VMware Cloud Community
mattjk
Enthusiast
Enthusiast

BIG bug in ESX 3.5 Update 2 - If you're using 3.5u2 read this now! - A general system error occurred: Internal Error

The express patches have been posted. This thread is long.

Please post technical experiences here and non-technical feedback here. --JohnTroyer

Hi all,

We've just encountered a serious bug with our ESX cluster - serious enough that I thought I should post about it here as a prior warning for others running ESX 3.5 Update 2.

The VMWare tech support person we spoke to wouldn't 100% confirm whether this was / would be affecting all ESX3.5u2 installs, but he strongly alluded that it was widespread. For others sake I hope I'm wrong and it's limited.

The bug:

Starting this morning, we could not power on nor VMotion any of our Virtual Machines. The VI Client threw the error "A general system error occurred: Internal Error".

Further digging lead us to messages like this one in /var/log/vmware/hostd.log, and the log file for any virtual machine we tried to power on or VMotion:

Aug 12 10:40:10.792: vmx| This product has expired.

Aug 12 10:40:10.792: vmx| Be sure that your host machine's date and time are set correctly.

Aug 12 10:40:10.792: vmx| There is a more recent version available at the VMware Web site: "http://www.vmware.com/info?id=4".

A call to tech support confirmed this as a known problem with a temporary workaround.

The work-around:

Turn off NTP (if you're using it), and then manually set the date of all ESX 3.5u2 hosts back to 10th of August. This can be done either through the VI Client (Host -> Configuration -> Time Configuration) or by typing date -s "08/10/2008" at the Service Console command line on the ESX hosts.

As soon as the date was reset to the 10th - problem solved.

Note that running VMs were operating fine, this only seems to affect initial VM power-on (including from suspended state) and VMotion.

So, it sounds like a serious licensing bug has crept into 3.5u2. Further testing shows that the problem begins as soon as the date hits 12th August - 10th is fine, 11th is fine, 12th and the problem appears.

There wasn't any real reference to similar problems in the forums as far as I could see, but it's quite possible we're seeing this before most of the rest of the world as we're in Australia, and therefore the date here ticked over to the 12th "before" those in Europe, America, etc.

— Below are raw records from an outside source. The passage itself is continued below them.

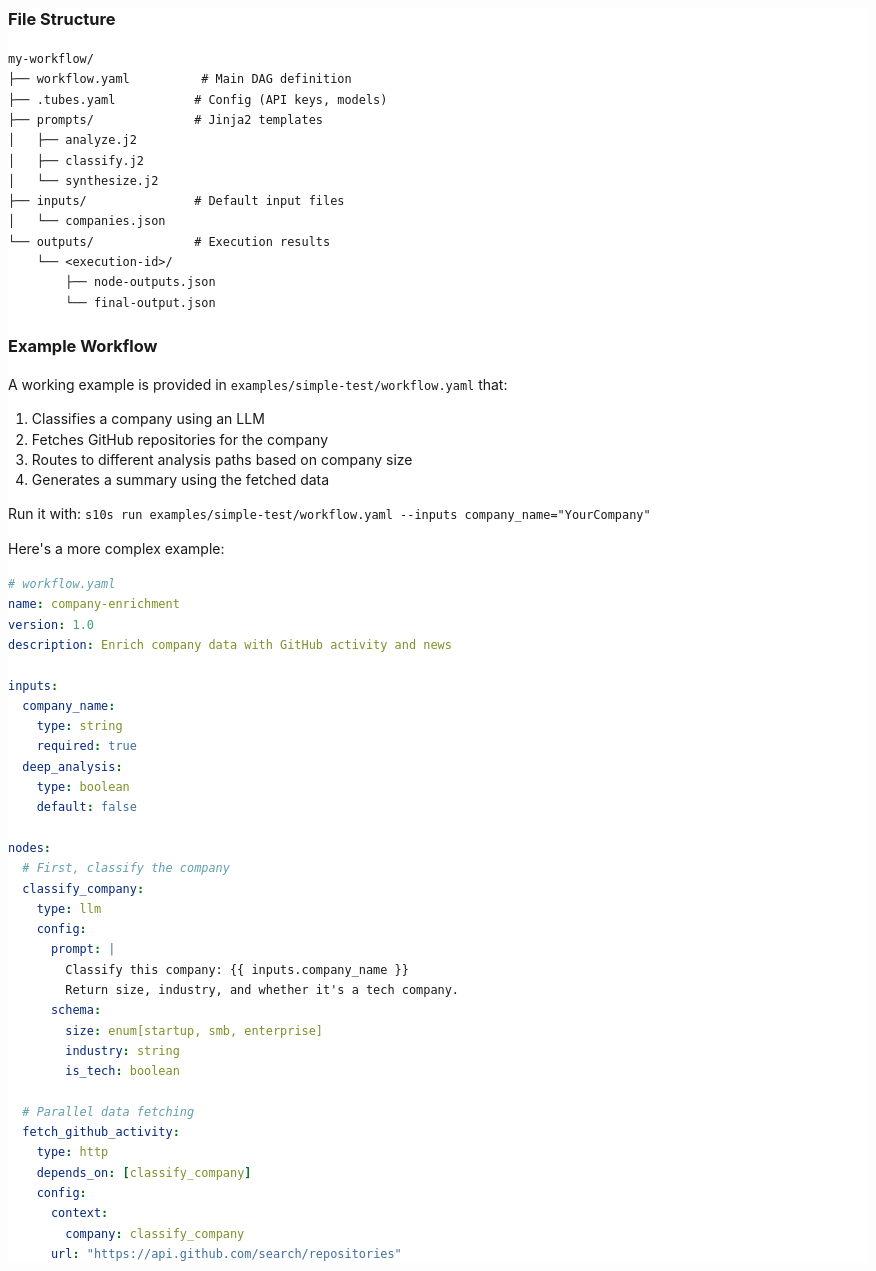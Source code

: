 ### File Structure

```
my-workflow/
├── workflow.yaml          # Main DAG definition
├── .tubes.yaml           # Config (API keys, models)
├── prompts/              # Jinja2 templates
│   ├── analyze.j2
│   ├── classify.j2
│   └── synthesize.j2
├── inputs/               # Default input files
│   └── companies.json
└── outputs/              # Execution results
    └── <execution-id>/
        ├── node-outputs.json
        └── final-output.json
```

### Example Workflow

A working example is provided in `examples/simple-test/workflow.yaml` that:
1. Classifies a company using an LLM
2. Fetches GitHub repositories for the company
3. Routes to different analysis paths based on company size
4. Generates a summary using the fetched data

Run it with: `s10s run examples/simple-test/workflow.yaml --inputs company_name="YourCompany"`

Here's a more complex example:

```yaml
# workflow.yaml
name: company-enrichment
version: 1.0
description: Enrich company data with GitHub activity and news

inputs:
  company_name:
    type: string
    required: true
  deep_analysis:
    type: boolean
    default: false

nodes:
  # First, classify the company
  classify_company:
    type: llm
    config:
      prompt: |
        Classify this company: {{ inputs.company_name }}
        Return size, industry, and whether it's a tech company.
      schema:
        size: enum[startup, smb, enterprise]
        industry: string
        is_tech: boolean

  # Parallel data fetching
  fetch_github_activity:
    type: http
    depends_on: [classify_company]
    config:
      context:
        company: classify_company
      url: "https://api.github.com/search/repositories"
```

Hope this helps others... took us a couple of hours to get this far - at least we can power on VMs again though!

Cheers,

Matt Kilham

Stratton Car Finance

Message was edited by: JohnTroyer to add new thread links.

Cheers, Matt
0 Kudos
704 Replies
ElmbrookDan
Enthusiast
Enthusiast

This part specifically. "the VMs have to be vmotioned or powered off n powered on."

Why would you have to restart the VMs?

0 Kudos
esiebert7625
Immortal
Immortal

I think you'll see it shortly, they want to make sure it is tested before releasing it. It wouldn't do any good to release something that may introduce other problems. A few of us were contacted about 4 hours ago to see if we wanted to help test the patch. Hopefully it appears soon, I'm sure VMware will make an announcement to this thread as soon as it's ready.

Eric Siebert

VMware Communities User Moderator

-=-=-=-=-=-=-=-=-=-=-==-=-=-=-=-=-=-=-=-=-=-=-

Check out my website: VMware-land

Read my virtualization blog: SSV Blog

-=-=-=-=-=-=-=-=-=-=-==-=-=-=-=-=-=-=-=-=-=-=-

0 Kudos
Tibmeister
Expert
Expert

I can confirm that doing the date change works as long as the VMware Tools in the guest is not set to sync with the host. I set my host back to 8/12/2007 and Vmotioned the VM's on to it as this problem only effects the target host, not the source host.

Unless you have a "swing" host, this is the only feasable solution unless you really want to shut all your VM's down.

0 Kudos
admin
Immortal
Immortal

Dear VMware Customers,

Please find the latest update about the product expiration issue. We are staging the express patches and expect it to complete in an hour. When the staging is done, we will send out a communication with more details.

Please see FAQ 1) for details about these express patches. In FAQ 2), we describe what upgrade media and update patch bundles to be release later are for. These are the updates since our last communication.

Complete information on the ESX/ESXi 3.5 Update 2 issue follows:

Problem:

An issue has been discovered by many VMware customers and partners with ESX/ESXi 3.5 Update 2 where Virtual Machines fail to power on or VMotion successfully. This problem began to occur on August 12, 2008 for customers that had upgraded to ESX 3.5 Update 2. The problem is caused by a build timeout that was mistakenly left enabled for the release build.

The following message is displayed in the vmware.log file for the virtual machine:

This product has expired. Be sure that your host machine's date and time are set correctly.

There is a more recent version available at the VMware web site: http://www.vmware.com/info?id=4.

-


Module License Power on failed.

Affected Products:

•- VMware ESX 3.5 Update 2 & ESXi 3.5 Update 2.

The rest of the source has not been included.